MetroWest mechanic shortage as less students enroll in technical class

Those who are looking to get their cars fixed might have to wait a few days — even weeks — before they can nail down an appointment at their neighborhood auto shop.

A shortage of mechanics is the reason. Simply put, there just aren’t enough of them to do all of the work.

“I’ve been looking for a mechanic for over five months,” said Tony Lakkis, who has owned Sudbury Mobil at 432 Boston Post Road (Rte. 20) for 32 years. He employs one mechanic, but needs another.

Meanwhile, work is piling up. And Lakkis isn’t alone.

At Wally & Son Auto at 46 Water St. in Framingham, owner Elias Antonios said “everyone is going through this, finding mechanics.”

Tony Lakkis, owner of Sudbury Mobil at 432 Boston Post Road (Rte. 20), has been looking to hire a mechanic for five months.

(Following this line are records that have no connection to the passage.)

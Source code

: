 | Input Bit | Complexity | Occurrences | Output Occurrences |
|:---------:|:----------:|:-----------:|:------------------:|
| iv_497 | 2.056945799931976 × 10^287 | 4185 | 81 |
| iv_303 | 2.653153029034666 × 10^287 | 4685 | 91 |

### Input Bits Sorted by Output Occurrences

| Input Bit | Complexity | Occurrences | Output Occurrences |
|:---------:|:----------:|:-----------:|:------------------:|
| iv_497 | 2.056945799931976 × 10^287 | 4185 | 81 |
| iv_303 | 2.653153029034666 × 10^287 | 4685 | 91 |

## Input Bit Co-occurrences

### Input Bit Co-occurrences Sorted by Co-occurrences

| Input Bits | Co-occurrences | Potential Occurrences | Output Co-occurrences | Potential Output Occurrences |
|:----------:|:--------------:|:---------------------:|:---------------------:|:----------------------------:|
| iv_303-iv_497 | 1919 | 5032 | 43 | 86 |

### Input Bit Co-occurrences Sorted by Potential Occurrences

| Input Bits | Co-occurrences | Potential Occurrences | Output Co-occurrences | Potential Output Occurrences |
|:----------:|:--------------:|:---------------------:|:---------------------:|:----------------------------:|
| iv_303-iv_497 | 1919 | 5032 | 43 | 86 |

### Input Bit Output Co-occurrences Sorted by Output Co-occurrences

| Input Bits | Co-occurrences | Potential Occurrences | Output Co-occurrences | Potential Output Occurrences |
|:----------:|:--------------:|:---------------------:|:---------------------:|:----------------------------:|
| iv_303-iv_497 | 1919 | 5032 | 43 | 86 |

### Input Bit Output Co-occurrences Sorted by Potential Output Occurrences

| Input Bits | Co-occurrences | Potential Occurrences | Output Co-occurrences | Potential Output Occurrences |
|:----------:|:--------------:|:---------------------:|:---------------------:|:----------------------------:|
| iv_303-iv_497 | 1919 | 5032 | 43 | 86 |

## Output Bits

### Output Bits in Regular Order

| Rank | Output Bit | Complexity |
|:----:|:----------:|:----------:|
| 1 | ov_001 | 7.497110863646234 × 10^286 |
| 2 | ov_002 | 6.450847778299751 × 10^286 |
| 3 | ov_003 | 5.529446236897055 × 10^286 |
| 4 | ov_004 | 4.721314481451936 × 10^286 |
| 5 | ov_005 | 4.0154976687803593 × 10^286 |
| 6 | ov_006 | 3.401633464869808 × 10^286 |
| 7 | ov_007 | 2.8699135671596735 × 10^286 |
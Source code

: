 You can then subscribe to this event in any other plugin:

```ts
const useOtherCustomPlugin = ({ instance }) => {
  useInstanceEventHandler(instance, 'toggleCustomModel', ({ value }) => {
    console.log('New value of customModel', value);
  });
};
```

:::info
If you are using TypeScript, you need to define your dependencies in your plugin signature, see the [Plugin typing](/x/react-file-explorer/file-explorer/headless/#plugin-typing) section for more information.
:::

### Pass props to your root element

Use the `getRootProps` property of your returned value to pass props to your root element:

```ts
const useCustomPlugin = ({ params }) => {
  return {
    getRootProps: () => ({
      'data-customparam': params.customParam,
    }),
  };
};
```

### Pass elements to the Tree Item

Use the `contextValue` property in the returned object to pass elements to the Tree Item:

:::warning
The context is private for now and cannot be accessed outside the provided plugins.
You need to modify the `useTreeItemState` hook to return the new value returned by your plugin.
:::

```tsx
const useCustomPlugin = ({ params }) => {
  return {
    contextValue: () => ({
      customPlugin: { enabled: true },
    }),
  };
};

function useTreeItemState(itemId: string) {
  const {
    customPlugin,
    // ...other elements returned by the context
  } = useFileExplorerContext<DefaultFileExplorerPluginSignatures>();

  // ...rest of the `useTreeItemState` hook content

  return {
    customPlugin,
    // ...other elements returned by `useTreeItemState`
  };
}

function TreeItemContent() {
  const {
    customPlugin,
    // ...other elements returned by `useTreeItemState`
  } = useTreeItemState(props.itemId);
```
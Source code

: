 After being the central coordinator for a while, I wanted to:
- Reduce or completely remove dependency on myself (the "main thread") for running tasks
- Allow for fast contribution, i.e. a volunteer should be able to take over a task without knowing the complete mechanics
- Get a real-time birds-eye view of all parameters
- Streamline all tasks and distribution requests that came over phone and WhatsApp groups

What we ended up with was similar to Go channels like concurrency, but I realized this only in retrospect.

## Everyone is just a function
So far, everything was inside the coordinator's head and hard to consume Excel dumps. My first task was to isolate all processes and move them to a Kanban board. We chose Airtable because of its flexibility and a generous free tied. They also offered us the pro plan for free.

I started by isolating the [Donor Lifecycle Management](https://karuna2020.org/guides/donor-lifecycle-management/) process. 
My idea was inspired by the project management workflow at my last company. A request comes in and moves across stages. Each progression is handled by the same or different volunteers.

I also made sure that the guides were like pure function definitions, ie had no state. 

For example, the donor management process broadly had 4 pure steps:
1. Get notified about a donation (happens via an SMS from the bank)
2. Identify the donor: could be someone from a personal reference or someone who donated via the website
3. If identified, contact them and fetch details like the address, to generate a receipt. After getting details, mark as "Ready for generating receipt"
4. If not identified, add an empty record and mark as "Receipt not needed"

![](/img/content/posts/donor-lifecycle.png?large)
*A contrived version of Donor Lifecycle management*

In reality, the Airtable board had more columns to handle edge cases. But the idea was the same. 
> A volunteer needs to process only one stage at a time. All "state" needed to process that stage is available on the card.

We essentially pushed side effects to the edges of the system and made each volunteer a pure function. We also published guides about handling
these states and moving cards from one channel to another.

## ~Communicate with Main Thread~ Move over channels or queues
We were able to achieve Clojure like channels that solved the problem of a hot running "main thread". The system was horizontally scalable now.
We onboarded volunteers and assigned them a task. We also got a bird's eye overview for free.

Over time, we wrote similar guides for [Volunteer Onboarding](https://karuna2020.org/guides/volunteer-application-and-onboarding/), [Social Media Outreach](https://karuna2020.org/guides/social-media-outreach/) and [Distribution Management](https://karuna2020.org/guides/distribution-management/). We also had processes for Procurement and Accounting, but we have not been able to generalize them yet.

The industry outlook isn’t rosy. Nationally, the number of mechanics and auto technicians is expected to decline by 4% between 2019 and 2029, from 756,600 to 728,800, according to the U.S. Bureau of Labor Statistics.

Why the shortage?

David Protano, dean of automotive technology at MassBay Community College, said people used to tinker with cars in their front yards. Young people, even kids, used to watch the tinkering, and some thought of being a mechanic one day.